One of Mexico's first and greatest gifts to international cuisine is mole, a family of complex, chili-based simmering sauces that can be red, green, brown or nearly black in color.
Often said to have been invented by poor nuns at a colonial convent in Puebla where the celebrated Cinco de Mayo victory was to take place in 1862 mole takes its name from the indigenous Nahuatl word for mix or sauce.
This simple moniker scarcely hints at the riches found in every mouthful of mole, in which a panorama of chilies, spices, vegetables, fruits and sometimes even chocolate combine to create deeply-flavored sauces.
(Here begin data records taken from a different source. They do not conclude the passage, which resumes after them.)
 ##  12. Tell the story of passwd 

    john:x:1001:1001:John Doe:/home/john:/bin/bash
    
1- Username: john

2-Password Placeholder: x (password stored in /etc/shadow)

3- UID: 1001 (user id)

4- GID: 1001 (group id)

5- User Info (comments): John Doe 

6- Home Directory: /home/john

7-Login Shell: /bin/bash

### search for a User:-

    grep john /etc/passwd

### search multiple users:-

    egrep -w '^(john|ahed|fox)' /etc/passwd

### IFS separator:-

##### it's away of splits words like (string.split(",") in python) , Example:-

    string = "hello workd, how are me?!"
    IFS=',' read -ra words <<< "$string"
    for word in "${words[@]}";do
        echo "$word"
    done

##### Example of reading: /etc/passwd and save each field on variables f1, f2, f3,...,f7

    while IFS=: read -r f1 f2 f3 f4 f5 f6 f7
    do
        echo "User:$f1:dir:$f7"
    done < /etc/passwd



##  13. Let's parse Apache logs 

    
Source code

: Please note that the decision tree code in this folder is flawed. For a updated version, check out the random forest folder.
A good mole can transform any meat, no matter how skimpy or stringy, into a flavorful meal.
There are just about as many different mole sauces as there are mole cooks, and you will find a variety of regional favorites in Mexico as well: In Oaxaca alone,foodrepublic.com Jess Kapadia cites seven very different local moles with varying ingredients that might include pineapple, beef bones or crushed tortillas.
One thing moles have in common: They tend to be labor-intensive efforts, with long lists of ingredients and intricate cooking instructions.
We wanted to make mole easier to achieve for home cooks who don't have the time to roast peppers, grind spices and assemble more than a dozen other ingredients for the savory sauce.
This dry blend combines 21 ingredients: chilies, almonds, pistachios, sesame, peanuts, hazelnuts, prunes, chocolate, cinnamon, oregano, black pepper, bay leaves, thyme, coriander, anise, nutmeg, ginger, cumin, saffron, salt and sugar. Its all you need to spice your mole.
Our recipe calls for a bit of plantain banana, often used in Mexican moles to thicken and sweeten the sauce. Make sure its nice and ripe.